● **EXERCISE**
Going through the data below, please show each line containing the string "application".

● **AVAILABLE DATA**

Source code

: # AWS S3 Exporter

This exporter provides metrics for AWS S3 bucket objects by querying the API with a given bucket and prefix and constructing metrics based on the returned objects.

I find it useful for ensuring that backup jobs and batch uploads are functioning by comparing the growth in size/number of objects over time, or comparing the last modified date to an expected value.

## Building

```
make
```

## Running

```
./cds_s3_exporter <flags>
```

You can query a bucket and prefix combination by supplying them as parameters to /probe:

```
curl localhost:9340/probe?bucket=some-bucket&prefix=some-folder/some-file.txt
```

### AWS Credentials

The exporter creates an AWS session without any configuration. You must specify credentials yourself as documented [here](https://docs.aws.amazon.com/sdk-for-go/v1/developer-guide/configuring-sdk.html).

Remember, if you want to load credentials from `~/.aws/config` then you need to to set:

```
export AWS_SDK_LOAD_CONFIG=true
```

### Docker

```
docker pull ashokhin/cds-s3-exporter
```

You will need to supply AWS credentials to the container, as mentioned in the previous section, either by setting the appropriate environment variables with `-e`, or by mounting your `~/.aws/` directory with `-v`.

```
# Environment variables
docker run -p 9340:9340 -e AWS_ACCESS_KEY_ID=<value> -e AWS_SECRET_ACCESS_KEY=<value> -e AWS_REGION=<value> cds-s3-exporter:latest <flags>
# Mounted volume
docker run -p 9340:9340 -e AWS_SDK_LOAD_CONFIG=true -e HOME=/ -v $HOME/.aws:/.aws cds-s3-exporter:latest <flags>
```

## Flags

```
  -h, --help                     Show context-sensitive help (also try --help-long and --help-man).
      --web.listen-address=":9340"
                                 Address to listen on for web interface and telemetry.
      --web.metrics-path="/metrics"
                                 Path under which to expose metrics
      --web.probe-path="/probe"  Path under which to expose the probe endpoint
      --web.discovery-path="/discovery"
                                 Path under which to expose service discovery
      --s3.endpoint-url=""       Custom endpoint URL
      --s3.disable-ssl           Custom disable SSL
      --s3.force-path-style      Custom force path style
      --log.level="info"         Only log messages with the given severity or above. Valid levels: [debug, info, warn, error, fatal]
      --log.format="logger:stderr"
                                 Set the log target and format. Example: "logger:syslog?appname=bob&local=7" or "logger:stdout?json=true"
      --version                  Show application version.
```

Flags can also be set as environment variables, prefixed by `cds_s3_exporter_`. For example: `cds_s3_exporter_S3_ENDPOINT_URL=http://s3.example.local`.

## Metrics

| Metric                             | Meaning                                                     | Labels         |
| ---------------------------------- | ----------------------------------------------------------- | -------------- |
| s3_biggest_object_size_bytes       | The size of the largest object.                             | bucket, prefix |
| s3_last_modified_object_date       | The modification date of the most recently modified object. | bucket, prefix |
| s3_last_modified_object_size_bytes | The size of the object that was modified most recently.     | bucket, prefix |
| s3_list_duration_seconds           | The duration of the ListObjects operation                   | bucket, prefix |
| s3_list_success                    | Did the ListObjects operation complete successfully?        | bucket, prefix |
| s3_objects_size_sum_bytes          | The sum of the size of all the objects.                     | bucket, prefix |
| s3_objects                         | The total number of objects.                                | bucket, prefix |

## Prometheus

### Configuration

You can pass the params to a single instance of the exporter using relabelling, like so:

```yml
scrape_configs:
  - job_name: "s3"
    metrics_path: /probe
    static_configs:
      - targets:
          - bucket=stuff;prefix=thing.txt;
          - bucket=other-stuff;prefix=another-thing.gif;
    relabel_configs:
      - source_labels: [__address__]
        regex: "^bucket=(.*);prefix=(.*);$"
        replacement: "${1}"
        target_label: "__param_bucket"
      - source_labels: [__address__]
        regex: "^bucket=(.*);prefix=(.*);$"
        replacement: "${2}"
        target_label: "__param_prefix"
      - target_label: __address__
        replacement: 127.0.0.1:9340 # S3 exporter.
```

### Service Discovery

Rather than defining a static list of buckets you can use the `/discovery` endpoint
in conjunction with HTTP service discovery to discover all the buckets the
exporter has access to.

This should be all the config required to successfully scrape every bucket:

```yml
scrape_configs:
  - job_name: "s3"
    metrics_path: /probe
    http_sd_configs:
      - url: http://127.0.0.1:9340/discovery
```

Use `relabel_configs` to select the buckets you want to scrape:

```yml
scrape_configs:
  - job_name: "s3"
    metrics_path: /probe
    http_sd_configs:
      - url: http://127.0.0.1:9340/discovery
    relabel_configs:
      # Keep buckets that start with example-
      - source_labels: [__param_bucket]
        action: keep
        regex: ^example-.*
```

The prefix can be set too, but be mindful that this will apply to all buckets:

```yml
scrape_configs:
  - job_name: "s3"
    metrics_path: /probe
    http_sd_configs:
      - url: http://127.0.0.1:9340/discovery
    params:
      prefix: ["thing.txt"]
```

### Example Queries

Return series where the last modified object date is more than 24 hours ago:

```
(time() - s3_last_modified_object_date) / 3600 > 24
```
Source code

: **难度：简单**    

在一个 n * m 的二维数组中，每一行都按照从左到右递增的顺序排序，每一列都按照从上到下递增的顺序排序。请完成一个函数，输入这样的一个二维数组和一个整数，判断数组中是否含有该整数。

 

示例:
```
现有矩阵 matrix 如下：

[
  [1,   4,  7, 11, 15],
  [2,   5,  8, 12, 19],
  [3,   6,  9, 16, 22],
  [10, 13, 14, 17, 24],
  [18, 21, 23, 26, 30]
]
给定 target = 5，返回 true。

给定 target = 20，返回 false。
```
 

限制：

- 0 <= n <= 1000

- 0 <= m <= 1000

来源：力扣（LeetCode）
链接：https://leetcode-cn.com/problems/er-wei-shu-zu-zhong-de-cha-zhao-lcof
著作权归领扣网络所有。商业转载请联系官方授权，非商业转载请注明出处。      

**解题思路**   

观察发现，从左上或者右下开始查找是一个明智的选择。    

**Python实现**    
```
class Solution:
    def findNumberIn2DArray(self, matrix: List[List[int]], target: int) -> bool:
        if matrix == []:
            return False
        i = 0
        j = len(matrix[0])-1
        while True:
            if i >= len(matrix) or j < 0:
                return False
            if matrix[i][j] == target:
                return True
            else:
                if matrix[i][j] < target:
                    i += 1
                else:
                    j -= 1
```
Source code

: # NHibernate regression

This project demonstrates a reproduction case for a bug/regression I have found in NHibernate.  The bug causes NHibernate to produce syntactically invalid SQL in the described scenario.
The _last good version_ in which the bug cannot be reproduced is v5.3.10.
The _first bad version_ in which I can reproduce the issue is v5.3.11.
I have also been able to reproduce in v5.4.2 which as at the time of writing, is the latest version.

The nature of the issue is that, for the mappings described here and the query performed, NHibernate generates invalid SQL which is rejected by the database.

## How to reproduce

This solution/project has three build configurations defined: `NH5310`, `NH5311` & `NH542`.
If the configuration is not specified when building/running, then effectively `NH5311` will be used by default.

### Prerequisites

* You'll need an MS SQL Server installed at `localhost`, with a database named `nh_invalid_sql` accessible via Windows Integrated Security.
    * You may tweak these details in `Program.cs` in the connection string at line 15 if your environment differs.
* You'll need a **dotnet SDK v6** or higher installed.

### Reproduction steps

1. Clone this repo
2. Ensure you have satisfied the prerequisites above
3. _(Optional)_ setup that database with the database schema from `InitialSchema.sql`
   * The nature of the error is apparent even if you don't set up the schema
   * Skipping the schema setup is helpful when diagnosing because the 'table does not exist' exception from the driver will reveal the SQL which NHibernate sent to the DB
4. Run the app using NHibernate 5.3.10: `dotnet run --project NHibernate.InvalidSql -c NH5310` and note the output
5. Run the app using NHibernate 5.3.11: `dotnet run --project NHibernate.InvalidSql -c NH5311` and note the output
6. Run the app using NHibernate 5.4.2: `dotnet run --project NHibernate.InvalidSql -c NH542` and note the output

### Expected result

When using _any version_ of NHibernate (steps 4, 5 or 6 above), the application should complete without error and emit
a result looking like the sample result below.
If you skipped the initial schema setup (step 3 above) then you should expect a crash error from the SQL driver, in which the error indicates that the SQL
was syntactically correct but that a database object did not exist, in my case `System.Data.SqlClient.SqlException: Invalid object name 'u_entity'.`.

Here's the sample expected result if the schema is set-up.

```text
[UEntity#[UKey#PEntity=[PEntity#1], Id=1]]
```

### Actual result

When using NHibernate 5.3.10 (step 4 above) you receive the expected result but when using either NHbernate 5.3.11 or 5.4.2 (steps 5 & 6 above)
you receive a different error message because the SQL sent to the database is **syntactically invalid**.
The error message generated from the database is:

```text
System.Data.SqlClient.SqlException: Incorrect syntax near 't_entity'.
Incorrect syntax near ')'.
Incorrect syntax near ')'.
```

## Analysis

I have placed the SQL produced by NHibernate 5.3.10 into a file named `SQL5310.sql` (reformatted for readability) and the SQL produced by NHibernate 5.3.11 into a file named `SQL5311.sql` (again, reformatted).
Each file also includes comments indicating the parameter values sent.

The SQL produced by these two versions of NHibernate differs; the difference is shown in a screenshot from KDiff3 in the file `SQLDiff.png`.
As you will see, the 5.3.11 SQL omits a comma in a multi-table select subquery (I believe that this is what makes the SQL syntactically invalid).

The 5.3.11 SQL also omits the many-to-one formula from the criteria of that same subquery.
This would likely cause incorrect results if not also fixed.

● **ANSWER SECTION**
      --version                  Show application version.
When using _any version_ of NHibernate (steps 4, 5 or 6 above), the application should complete without error and emit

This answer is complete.